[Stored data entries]
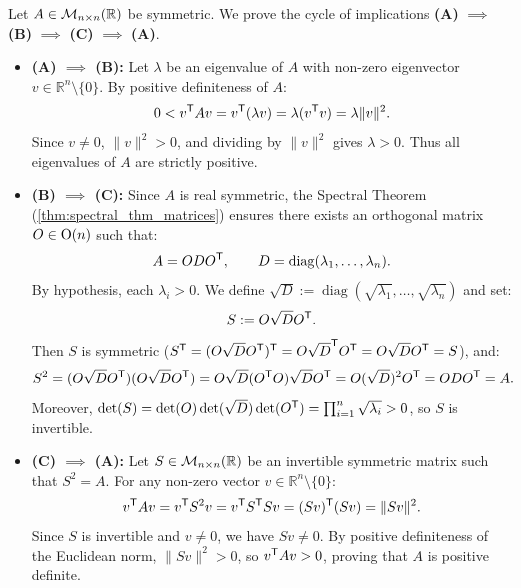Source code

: \begin{exercisesolution}
\label{sol:positive_definite_equivalent_characterizations}
Let $A \in \M_{n \times n}(\mathbb{R})$ be symmetric. We prove the cycle of implications \textbf{(A)} $\implies$ \textbf{(B)} $\implies$ \textbf{(C)} $\implies$ \textbf{(A)}.
\begin{itemize}
    \item \textbf{(A) $\implies$ (B):}
    Let $\lambda$ be an eigenvalue of $A$ with non-zero eigenvector $v \in \mathbb{R}^n \setminus \{0\}$.
    By positive definiteness of $A$:
    \[
    0 < v\transp A v = v\transp (\lambda v) = \lambda (v\transp v) = \lambda \|v\|^2.
    \]
    Since $v \ne 0$, $\|v\|^2 > 0$, and dividing by $\|v\|^2$ gives $\lambda > 0$.
    Thus all eigenvalues of $A$ are strictly positive.

    \item \textbf{(B) $\implies$ (C):}
    Since $A$ is real symmetric, the Spectral Theorem (\cref{thm:spectral_thm_matrices}) ensures there exists an orthogonal matrix $O \in \Orth(n)$ such that:
    \[
    A = O D O\transp, \qquad D = \operatorname{diag}(\lambda_1, \dots, \lambda_n).
    \]
    By hypothesis, each $\lambda_i > 0$. We define $\sqrt{D} := \operatorname{diag}(\sqrt{\lambda_1}, \dots, \sqrt{\lambda_n})$ and set:
    \[
    S := O \sqrt{D} O\transp.
    \]
    Then $S$ is symmetric ($S\transp = (O \sqrt{D} O\transp)\transp = O \sqrt{D}\transp O\transp = O \sqrt{D} O\transp = S$), and:
    \[
    S^2 = (O \sqrt{D} O\transp)(O \sqrt{D} O\transp) = O \sqrt{D} (O\transp O) \sqrt{D} O\transp = O (\sqrt{D})^2 O\transp = O D O\transp = A.
    \]
    Moreover, $\det(S) = \det(O)\det(\sqrt{D})\det(O\transp) = \prod_{i=1}^n \sqrt{\lambda_i} > 0$, so $S$ is invertible.

    \item \textbf{(C) $\implies$ (A):}
    Let $S \in \M_{n \times n}(\mathbb{R})$ be an invertible symmetric matrix such that $S^2 = A$.
    For any non-zero vector $v \in \mathbb{R}^n \setminus \{0\}$:
    \[
    v\transp A v = v\transp S^2 v = v\transp S\transp S v = (Sv)\transp (Sv) = \|Sv\|^2.
    \]
    Since $S$ is invertible and $v \ne 0$, we have $Sv \ne 0$.
    By positive definiteness of the Euclidean norm, $\|Sv\|^2 > 0$, so $v\transp A v > 0$, proving that $A$ is positive definite. \qedhere
\end{itemize}
\end{exercisesolution}
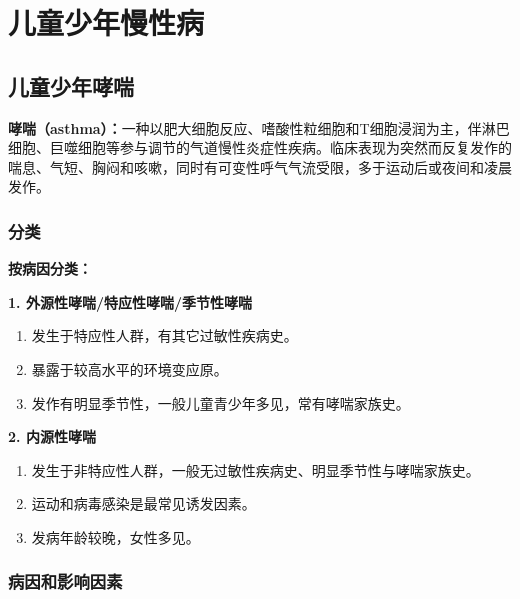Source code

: \chapter{儿童少年慢性病}
\setcounter{chapter}{8}

\section{儿童少年哮喘}

\begin{defbox}
\textbf{哮喘（asthma）：}一种以肥大细胞反应、嗜酸性粒细胞和T细胞浸润为主，伴淋巴细胞、巨噬细胞等参与调节的气道慢性炎症性疾病。临床表现为突然而反复发作的喘息、气短、胸闷和咳嗽，同时有可变性呼气气流受限，多于运动后或夜间和凌晨发作。
\end{defbox}

\subsection{分类}

\begin{keybox}
\textbf{按病因分类：}

\textbf{1. 外源性哮喘/特应性哮喘/季节性哮喘}
\begin{enumerate}[leftmargin=*]
    \item 发生于特应性人群，有其它过敏性疾病史。
    \item 暴露于较高水平的环境变应原。
    \item 发作有明显季节性，一般儿童青少年多见，常有哮喘家族史。
\end{enumerate}

\textbf{2. 内源性哮喘}
\begin{enumerate}[leftmargin=*]
    \item 发生于非特应性人群，一般无过敏性疾病史、明显季节性与哮喘家族史。
    \item 运动和病毒感染是最常见诱发因素。
    \item 发病年龄较晚，女性多见。
\end{enumerate}
\end{keybox}

\subsection{病因和影响因素}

Aim of the task: What is needed is an exact restatement of every line from the line containing "By positive definiteness of the" through the last line of the records, minus any pictures.

Response area:
    By positive definiteness of the Euclidean norm, $\|Sv\|^2 > 0$, so $v\transp A v > 0$, proving that $A$ is positive definite. \qedhere
\end{itemize}
\end{exercisesolution}
Source code

: \chapter{儿童少年慢性病}
\setcounter{chapter}{8}

\section{儿童少年哮喘}

\begin{defbox}
\textbf{哮喘（asthma）：}一种以肥大细胞反应、嗜酸性粒细胞和T细胞浸润为主，伴淋巴细胞、巨噬细胞等参与调节的气道慢性炎症性疾病。临床表现为突然而反复发作的喘息、气短、胸闷和咳嗽，同时有可变性呼气气流受限，多于运动后或夜间和凌晨发作。
\end{defbox}

\subsection{分类}

\begin{keybox}
\textbf{按病因分类：}

\textbf{1. 外源性哮喘/特应性哮喘/季节性哮喘}
\begin{enumerate}[leftmargin=*]
    \item 发生于特应性人群，有其它过敏性疾病史。
    \item 暴露于较高水平的环境变应原。
    \item 发作有明显季节性，一般儿童青少年多见，常有哮喘家族史。
\end{enumerate}

\textbf{2. 内源性哮喘}
\begin{enumerate}[leftmargin=*]
    \item 发生于非特应性人群，一般无过敏性疾病史、明显季节性与哮喘家族史。
    \item 运动和病毒感染是最常见诱发因素。
    \item 发病年龄较晚，女性多见。
\end{enumerate}
\end{keybox}

\subsection{病因和影响因素}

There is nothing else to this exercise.